Queridos hermanos, esto no se lleva. Tanto tienes, tanto vales. Valoramos a la gente por el poder, por el tener. Es lo que se aspira en esta sociedad del bienestar, lo cual no quiere decir que aspiremos a la miseria, pero hay tantas cosas superfluas muchas veces en nuestra vida que producen esa desigualdad, escandalizante para los más pobres. Necesitamos recuperar esa pobreza de espíritu, también de sentirnos necesitados. Como veis, hace falta humildad. Bienaventurados nos ha dicho también, aparte de los pobres, nos ha dicho los mansos. Que no significa ir de bobado; que no significa ser una persona que va haciendo el tonto. Habrá que hacer el tonto algunas veces en Cristo, no porque lo seamos.

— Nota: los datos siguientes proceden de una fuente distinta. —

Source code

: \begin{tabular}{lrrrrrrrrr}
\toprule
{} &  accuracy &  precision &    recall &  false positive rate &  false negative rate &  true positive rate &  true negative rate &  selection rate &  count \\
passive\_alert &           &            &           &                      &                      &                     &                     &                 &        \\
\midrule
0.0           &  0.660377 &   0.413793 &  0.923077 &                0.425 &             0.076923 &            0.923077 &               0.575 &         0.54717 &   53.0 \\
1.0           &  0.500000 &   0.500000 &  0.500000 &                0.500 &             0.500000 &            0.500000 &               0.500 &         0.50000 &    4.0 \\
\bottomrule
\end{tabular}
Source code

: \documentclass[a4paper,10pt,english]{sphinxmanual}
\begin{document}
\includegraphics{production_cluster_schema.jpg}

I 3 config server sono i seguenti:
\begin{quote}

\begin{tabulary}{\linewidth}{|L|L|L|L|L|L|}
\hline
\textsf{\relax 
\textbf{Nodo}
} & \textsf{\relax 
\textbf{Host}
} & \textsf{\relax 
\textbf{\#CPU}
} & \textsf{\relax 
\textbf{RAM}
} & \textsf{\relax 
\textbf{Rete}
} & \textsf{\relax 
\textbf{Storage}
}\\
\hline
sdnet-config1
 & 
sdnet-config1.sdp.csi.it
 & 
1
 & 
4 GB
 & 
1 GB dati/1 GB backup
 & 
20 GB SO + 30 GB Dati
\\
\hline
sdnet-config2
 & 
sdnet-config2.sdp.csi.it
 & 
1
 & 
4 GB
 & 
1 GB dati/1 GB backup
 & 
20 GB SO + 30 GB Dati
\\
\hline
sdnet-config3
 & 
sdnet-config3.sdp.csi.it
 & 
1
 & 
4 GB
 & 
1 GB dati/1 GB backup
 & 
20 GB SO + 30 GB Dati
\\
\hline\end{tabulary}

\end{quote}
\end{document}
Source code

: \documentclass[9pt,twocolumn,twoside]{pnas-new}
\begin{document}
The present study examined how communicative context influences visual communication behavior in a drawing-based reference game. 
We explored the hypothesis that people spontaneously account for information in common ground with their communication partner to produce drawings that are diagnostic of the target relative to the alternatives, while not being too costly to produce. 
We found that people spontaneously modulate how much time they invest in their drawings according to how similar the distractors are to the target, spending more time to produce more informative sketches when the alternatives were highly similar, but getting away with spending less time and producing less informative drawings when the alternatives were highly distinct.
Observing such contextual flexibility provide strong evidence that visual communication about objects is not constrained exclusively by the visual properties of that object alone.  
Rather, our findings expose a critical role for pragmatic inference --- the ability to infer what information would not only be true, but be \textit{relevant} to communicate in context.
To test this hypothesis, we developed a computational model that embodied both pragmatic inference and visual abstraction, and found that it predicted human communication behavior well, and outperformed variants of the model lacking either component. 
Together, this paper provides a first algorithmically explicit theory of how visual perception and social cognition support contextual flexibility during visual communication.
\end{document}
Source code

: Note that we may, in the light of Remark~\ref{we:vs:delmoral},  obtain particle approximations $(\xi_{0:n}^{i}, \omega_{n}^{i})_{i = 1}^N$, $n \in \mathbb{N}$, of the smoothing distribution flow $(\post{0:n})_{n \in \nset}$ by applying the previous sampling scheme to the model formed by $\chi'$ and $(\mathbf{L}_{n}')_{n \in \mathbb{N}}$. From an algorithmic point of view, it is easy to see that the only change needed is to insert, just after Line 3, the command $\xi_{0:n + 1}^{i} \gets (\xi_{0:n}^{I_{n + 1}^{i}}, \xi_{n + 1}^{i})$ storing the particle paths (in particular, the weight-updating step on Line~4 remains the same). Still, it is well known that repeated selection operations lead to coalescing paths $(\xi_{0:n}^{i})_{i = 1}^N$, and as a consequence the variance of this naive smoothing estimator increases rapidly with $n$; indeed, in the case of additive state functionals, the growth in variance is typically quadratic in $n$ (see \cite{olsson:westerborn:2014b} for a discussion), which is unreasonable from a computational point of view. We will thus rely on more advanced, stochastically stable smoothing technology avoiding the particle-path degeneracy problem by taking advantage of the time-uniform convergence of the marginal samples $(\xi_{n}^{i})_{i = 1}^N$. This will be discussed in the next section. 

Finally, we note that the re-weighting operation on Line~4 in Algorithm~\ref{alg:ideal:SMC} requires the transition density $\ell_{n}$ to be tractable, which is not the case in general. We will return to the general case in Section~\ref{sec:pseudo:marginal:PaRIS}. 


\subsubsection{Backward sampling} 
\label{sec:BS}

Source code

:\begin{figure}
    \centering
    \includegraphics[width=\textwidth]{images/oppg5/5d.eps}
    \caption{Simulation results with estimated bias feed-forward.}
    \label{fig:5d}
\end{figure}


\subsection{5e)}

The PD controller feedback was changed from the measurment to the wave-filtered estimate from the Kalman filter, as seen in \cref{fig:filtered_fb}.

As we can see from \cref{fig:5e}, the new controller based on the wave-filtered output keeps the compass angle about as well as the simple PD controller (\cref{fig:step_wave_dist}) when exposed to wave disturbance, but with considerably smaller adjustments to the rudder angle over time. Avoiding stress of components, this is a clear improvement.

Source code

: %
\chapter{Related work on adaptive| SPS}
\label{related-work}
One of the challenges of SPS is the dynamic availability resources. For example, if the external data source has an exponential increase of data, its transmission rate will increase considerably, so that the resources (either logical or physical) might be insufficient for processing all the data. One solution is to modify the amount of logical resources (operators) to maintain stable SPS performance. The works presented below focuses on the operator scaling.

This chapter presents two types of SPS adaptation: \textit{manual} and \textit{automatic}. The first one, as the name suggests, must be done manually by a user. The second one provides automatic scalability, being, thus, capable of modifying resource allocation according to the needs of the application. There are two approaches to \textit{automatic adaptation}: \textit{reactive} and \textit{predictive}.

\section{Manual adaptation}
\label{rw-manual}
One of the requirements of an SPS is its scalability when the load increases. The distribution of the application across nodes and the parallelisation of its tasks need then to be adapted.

Queridos hermanos, mansedumbre. En este mundo nuestro, tan crispado, tan crispado políticamente unos contra otros, todos, todos estamos en tensión. Vivimos un contagio político y social de polarización, iba a decir de enfrentamiento. Ciertamente, verbal. Se rompen las formas, de ataques, de crispación, de enfado. Necesitamos recuperar la mansedumbre, que no es ir de bobalicones vuelvo a decir. Es ir con naturalidad y con normalidad, con un respeto exquisito a los demás.

Pues, el Señor nos invita a ser mansos con esa mansedumbre del Evangelio, que es raciodumbre, que es saberse retener, que es no dejarse llevar de la ira. “Bienaventurados los que lloran, porque ellos serán consolados”. Cuánto sufrimiento. Lo cual no quiere decir Jesús que sean felices, sino que en esa situación, encontrando la fe y encontrando el consuelo de Dios, pues sabrán sobreponerse y sabrán encontrar el sentido de esa cruz que forma parte de la vida humana. Bienaventurados los que tienen hambre y sed de ser justos, de la santidad. ¿Creéis realmente que tenemos hambre de ser santos?, ¿de qué tenemos hambre?, ¿cuáles son nuestras aspiraciones?, ¿de qué tenemos hambre?, ¿de Dios o de otras cosas?, ¿de bienes materiales o de arreglar situaciones?, ¿o que salgamos de una dificultad? Tengamos hambre de Dios. Recuperemos en nuestro mundo el hambre de Dios, el hambre de Dios que tanta gente lleva en el corazón. Jesús nos llama bienaventurados. Y sí, seguimos ese camino.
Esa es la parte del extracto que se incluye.